La estupefacción que siente el mundo entero ante la tragedia a la que se enfrenta Ucrania es resultado de haber creído durante décadas que la guerra era en exclusividad endémica de África o de Asia y que el primer mundo, con sus innumerables mecanismos diplomáticos y su concepción inequívoca de la paz, la había desterrado in aeternum.
Al ver estos extemporáneos desmanes del siglo XXI, uno piensa que hogaño la diplomacia ha quedado reducida a un mero ejercicio consuetudinario y formal, usada por todo aquel miembro de la comunidad internacional que pretenda granjearse cierto respeto y apoyo de sus homólogos, en la medida en que dicho individuo es paladín de unas normas establecidas de iure por organizaciones internacionales a las que, en calidad de representante de una nación o territorio, ha decidido adscribirse. Si se reflexiona en este argumento, no resulta quizá tan sobrecogedor pensar que la invasión era inexorable, pero que, previamente, tal y como exigen el sentido común y los mecanismos políticos de nuestra era, había que recorrer, en primera instancia, la senda que popularmente se conoce como “diplomacia”.
En política, al igual que en las situaciones más banales, hay que procurar ser extremadamente primoroso a la hora de expresarse y de posicionarse.

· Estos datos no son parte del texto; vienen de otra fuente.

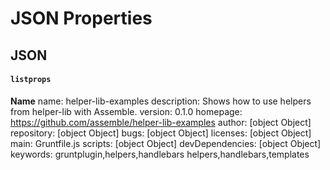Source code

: 
# JSON Properties

## JSON

#### `listprops`

**Name**
name: helper-lib-examples
description: Shows how to use helpers from helper-lib with Assemble.
version: 0.1.0
homepage: https://github.com/assemble/helper-lib-examples
author: [object Object]
repository: [object Object]
bugs: [object Object]
licenses: [object Object]
main: Gruntfile.js
scripts: [object Object]
devDependencies: [object Object]
keywords: gruntplugin,helpers,handlebars helpers,handlebars,templates

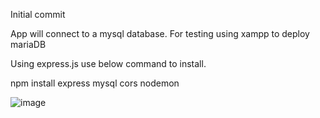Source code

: Initial commit

App will connect to a mysql database. For testing using xampp to deploy mariaDB

Using express.js use below command to install.

npm install express mysql cors nodemon

![image](https://github.com/carterwilson12/CumminsDashboard/assets/78505916/7d6860e4-8d0e-4928-911b-09ece198e45b)
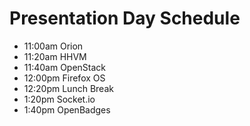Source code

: # Presentation Day Schedule

 - 11:00am Orion
 - 11:20am HHVM
 - 11:40am OpenStack
 - 12:00pm Firefox OS
 - 12:20pm Lunch Break
 - 1:20pm Socket.io
 - 1:40pm OpenBadges
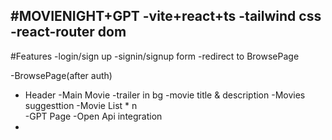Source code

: #MOVIENIGHT+GPT
-vite+react+ts
-tailwind css
-react-router dom 
-



#Features
-login/sign up 
  -signin/signup form 
  -redirect to BrowsePage

-BrowsePage(after auth)
 - Header
 -Main Movie
    -trailer in bg
    -movie title & description 
 -Movies suggesttion 
    -Movie List * n   
-GPT Page 
  -Open Api integration 
  -    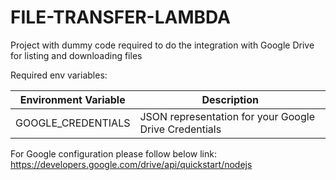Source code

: # FILE-TRANSFER-LAMBDA

Project with dummy code required to do the integration with Google Drive for listing and downloading files

Required env variables:

|Environment Variable|Description|
| ----------- | ----------- |
|GOOGLE_CREDENTIALS|JSON representation for your Google Drive Credentials|

For Google configuration please follow below link:
https://developers.google.com/drive/api/quickstart/nodejs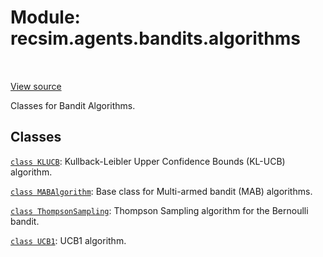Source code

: <div itemscope itemtype="http://developers.google.com/ReferenceObject">
<meta itemprop="name" content="recsim.agents.bandits.algorithms" />
<meta itemprop="path" content="Stable" />
</div>

# Module: recsim.agents.bandits.algorithms

<table class="tfo-notebook-buttons tfo-api" align="left">
</table>

<a target="_blank" href="https://github.com/google-research/recsim/tree/master/recsim/agents/bandits/algorithms.py">View
source</a>

Classes for Bandit Algorithms.

## Classes

[`class KLUCB`](../../../recsim/agents/bandits/algorithms/KLUCB.md):
Kullback-Leibler Upper Confidence Bounds (KL-UCB) algorithm.

[`class MABAlgorithm`](../../../recsim/agents/bandits/algorithms/MABAlgorithm.md):
Base class for Multi-armed bandit (MAB) algorithms.

[`class ThompsonSampling`](../../../recsim/agents/bandits/algorithms/ThompsonSampling.md):
Thompson Sampling algorithm for the Bernoulli bandit.

[`class UCB1`](../../../recsim/agents/bandits/algorithms/UCB1.md): UCB1
algorithm.
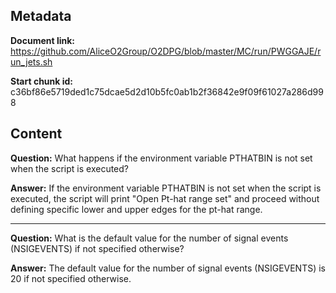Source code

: ## Metadata

**Document link:** https://github.com/AliceO2Group/O2DPG/blob/master/MC/run/PWGGAJE/run_jets.sh

**Start chunk id:** c36bf86e5719ded1c75dcae5d2d10b5fc0ab1b2f36842e9f09f61027a286d998

## Content

**Question:** What happens if the environment variable PTHATBIN is not set when the script is executed?

**Answer:** If the environment variable PTHATBIN is not set when the script is executed, the script will print "Open Pt-hat range set" and proceed without defining specific lower and upper edges for the pt-hat range.

---

**Question:** What is the default value for the number of signal events (NSIGEVENTS) if not specified otherwise?

**Answer:** The default value for the number of signal events (NSIGEVENTS) is 20 if not specified otherwise.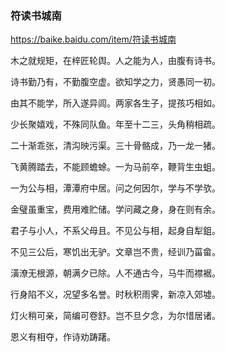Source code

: ### 符读书城南
https://baike.baidu.com/item/符读书城南

木之就规矩，在梓匠轮舆。人之能为人，由腹有诗书。

诗书勤乃有，不勤腹空虚。欲知学之力，贤愚同一初。

由其不能学，所入遂异闾。两家各生子，提孩巧相如。

少长聚嬉戏，不殊同队鱼。年至十二三，头角稍相疏。

二十渐乖张，清沟映污渠。三十骨骼成，乃一龙一猪。

飞黄腾踏去，不能顾蟾蜍。一为马前卒，鞭背生虫蛆。

一为公与相，潭潭府中居。问之何因尔，学与不学欤。

金璧虽重宝，费用难贮储。学问藏之身，身在则有余。

君子与小人，不系父母且。不见公与相，起身自犁鉏。

不见三公后，寒饥出无驴。文章岂不贵，经训乃菑畲。

潢潦无根源，朝满夕已除。人不通古今，马牛而襟裾。

行身陷不义，况望多名誉。时秋积雨霁，新凉入郊墟。

灯火稍可亲，简编可卷舒。岂不旦夕念，为尔惜居诸。

恩义有相夺，作诗劝踌躇。
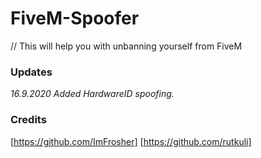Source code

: # FiveM-Spoofer 
// This will help you with unbanning yourself from FiveM 


### Updates
*16.9.2020 Added HardwareID spoofing.*

### Credits

[https://github.com/ImFrosher]
[https://github.com/rutkuli]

La elección de un sustantivo o de un verbo ha de realizarse siempre con una exacerbada reflexividad, pues, de lo contrario, los vocablos que denoten o connoten el mínimo matiz marcial, e incluso pacifista, pueden hacer bascular bruscamente-para bien o para mal- el statu quo de la sociedad del momento. Es por ello por lo que el empleo de términos considerados abyectos, como «desnazificar», «purgar» o «genocidio», conlleva que lo que hasta ahora había sido una exhibición de músculo militar y un toma y daca de reproches adquiera un barniz radicalmente distinto. La utilización de estos conceptos coadyuva a que la invasión quede legitimada.
La noción de la guerra en legítima defensa, establecida por Roma, abomina la de la guerra preventiva, manejada en innumerables ocasiones desde la Antigüedad y, según parece, aplicada ahora por parte de Moscú.
Para mayor desazón, nuestras sociedades tienden a reducir los problemas a posiciones bastante maniqueas, lo que implica suprimir la posibilidad de encontrar algún punto intermedio y lo más objetivo posible en el estudio de cualquier conflicto. O se está de parte del villano o del superhéroe. Craso error, pues radicalizar y bipolarizar las posiciones ofusca el camino conducente a la búsqueda de soluciones.
EVITAR SER EL PEÓN
El ser humano está constantemente maravillado por las sinergias políticas, que solo dependen del capricho de los correspondientes líderes entronizados en distintos momentos de la historia. No muta el destino de los pueblos, frecuentemente abandonados a su suerte. Parece ser que el ucranio no será una excepción.
Putin no hablaría de «desmilitarizar» el ejército de Ucrania si su presidencia estuviese en manos de Yanukovich. A la China de Xi Jinping-heredera de la de Mao, denostada por Stalin-, le interesa ahora unir fuerzas con Rusia para fagocitar el declinante poder de Estados Unidos. En la Guerra Fría, Mao llegó a unirse con Nixon para deslucir a la URSS, pero Moscú debe de haberlo soslayado. Durante su mandato presidencial, Trump sintonizó mucho mejor con Putin que con Xi Jinping. Parece que Biden no lo va a conseguir con ninguno. Resulta curioso que Varsovia se una ahora a los veintiséis para imponer sanciones a Rusia cuando, hace solo cinco meses, cuestionaba el acervo comunitario.
Ejemplos que muestran que las volubles alianzas pueden tornarse en componendas, todo ello con el fin de erigir a las respectivas potencias como las reinas del tablero internacional. Una retórica y unos movimientos pavorosos, como si de una partida de ajedrez se tratase, salvo que esto no es un juego de mesa; esto es la realidad, donde las guerras no son una ilusión menor, sino el fruto catalizado por la avidez de una determinada pléyade.